Just pitch the whole packet in your small batch.


----------



## TimT (4/6/14)

HBS guy is talking nonsense, I've split packets heaps and the yeast doesn't seem bothered in the slightest.

I reckon your plan could work; you could supplement it with slurry from your small batch you are going to ferment now. I haven't done that before but I probably will soon.

BTW one packet of yeast is about four to five level teaspoons.


----------



## superstock (4/6/14)

TimT said:


> HBS guy is talking nonsense, I've split packets heaps and the yeast doesn't seem bothered in the slightest.
> 
> I reckon your plan could work; you could supplement it with slurry from your small batch you are going to ferment now. I haven't done that before but I probably will soon.
> 
> BTW one packet of yeast is about four to five level teaspoons.


Is that a 5gm packet, a 7gm packet or an 11.5gm packet???


----------



## TimT (4/6/14)

Fair enough, I'd assumed the packets were about 11 - 15 grams, hence my measurement.


----------



## Nizmoose (4/6/14)

TimT said:


> Fair enough, I'd assumed the packets were about 11 - 15 grams, hence my measurement.


Yeah 11.5 gram packet of US-05  Hopefully I'll get a few more opinions and see what I can make work, at the very worst the two thirds doesn't get the airlock bubbling and I throw an extra packet in I guess



mje1980 said:


> Just pitch the whole packet in your small batch.


I have thought about that but to be fair thats not really any different to throwing it away, when I said it'd be a shame to waste a whole packet on one small batch using it all in the one small batch as overkill is still using one whole packet on a small batch


----------



## primusbrew (4/6/14)

Pitch the whole packet in the small batch and then use the slurry from the small batch to pitch into your 23 litre batch. Depending on the OG 2/3 of that pack of yeast will probably be under pitching for 23 litres.


----------



## Nizmoose (4/6/14)

primusbrew said:


> Pitch the whole packet in the small batch and then use the slurry from the small batch to pitch into your 23 litre batch. Depending on the OG 2/3 of that pack of yeast will probably be under pitching for 23 litres.
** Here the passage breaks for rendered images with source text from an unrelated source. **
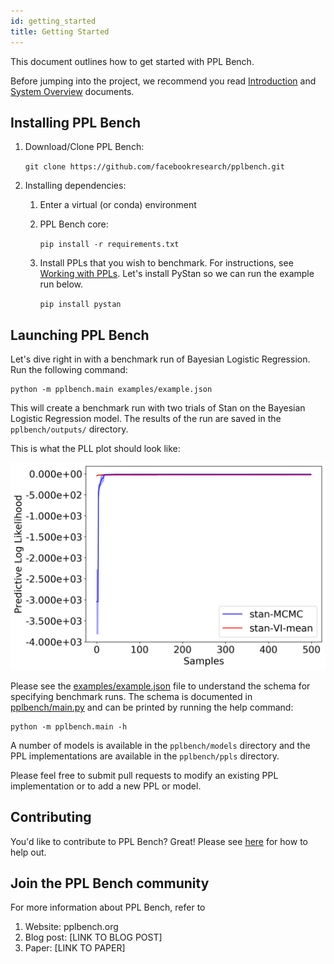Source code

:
 ```yaml
---
id: getting_started
title: Getting Started
---
```

This document outlines how to get started with PPL Bench.

Before jumping into the project, we recommend you read [Introduction](introduction.md) and [System Overview](system_overview.md) documents.

## Installing PPL Bench

1. Download/Clone PPL Bench:

    `git clone https://github.com/facebookresearch/pplbench.git`

2. Installing dependencies:
    1. Enter a virtual (or conda) environment
    2. PPL Bench core:

        `pip install -r requirements.txt`

    3. Install PPLs that you wish to benchmark. For instructions, see [Working with PPLs](working_with_ppls.md). Let's install PyStan so we can run the example run below.

        `pip install pystan`

## Launching PPL Bench

Let's dive right in with a benchmark run of Bayesian Logistic Regression. Run the following command:

```
python -m pplbench.main examples/example.json
```

This will create a benchmark run with two trials of Stan on the Bayesian Logistic Regression model. The results of the run are saved in the `pplbench/outputs/` directory.

This is what the PLL plot should look like:

![PLL plot of example run](assets/example_pll.png)

Please see the [examples/example.json](examples/example.json) file to understand the schema for specifying benchmark runs. The schema is documented in [pplbench/main.py](pplbench/main.py) and can be printed by running the help command:

```
python -m pplbench.main -h
```

A number of models is available in the `pplbench/models` directory and the PPL implementations are available in the `pplbench/ppls` directory.

Please feel free to submit pull requests to modify an existing PPL implementation or to add a new PPL or model.


<!-- ## API References

For an in-depth reference of the various PPL Bench internals, see our [API Reference](ToADD). -->

## Contributing

You'd like to contribute to PPL Bench? Great! Please see [here](https://github.com/facebookresearch/pplbench/blob/master/CONTRIBUTING.md) for how to help out.


## Join the PPL Bench community

 For more information about PPL Bench, refer to

1. Website: pplbench.org
2. Blog post: [LINK TO BLOG POST]
3. Paper: [LINK TO PAPER]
Would like to do this but not sure on confidence in pitching slurry :/ might have to look into it, also more than likely will want to get the big batch going before the small batch but never know


----------



## Lincoln2 (4/6/14)

Let's pass the hat around to shout the Moose another pack of 05. Tight arse.

No offense.


----------



## Nizmoose (4/6/14)

LOL I'm not even suggesting I wouldn't buy another pack I was just asking if it'd be bad or impossible to use the leftover yeast from a small batch in a big, I stated clearly in my earlier posts that I'd not hesitate buying another packet if need be. Knob. Just saying. No offence.


----------



## Nizmoose (4/6/14)

And if I can add to that I can't fathom why someone would feel the need to come into a conversation with a post that is neither helpful nor friendly especially considering I have not once had a go at anyone in any of my posts on this forum and absolutely everyone here but you has been helpful from the day I made an account on this forum. Why be a dick? The end.


----------



## elcarter (4/6/14)

What about using the whole packet so your small batch is extra awesome and in the odd chance it is stuffed possibly ruining the next batch . My luck i'll just have loose yeast rolling around the freezer.

The $2.30 you might save worth the quality risk?

PS this Adelaide home brew store lad may have vested interest you buying more yeast.


----------



## Nizmoose (4/6/14)

elcarter said:


> What about using the whole packet so your small batch is extra awesome and in the odd chance it is stuffed ruining the next batch
> 
> The $2.30 you might save worth the quality risk?
> 
> PS this Adelaide home brew store lad may have vested interest you buying more yeast.


Haha maybe, yeah I'm thinking I might just chuck the whole thing in for the small batch, and where are you buying us05 for 2.30? I'm buying 7 dollar sachets :/


----------



## elcarter (4/6/14)

I was referring to the $ amount of the half pack of 11.5G us 05.
I know of 3 sourced in Adelaide that you can get them for 4.70 or less.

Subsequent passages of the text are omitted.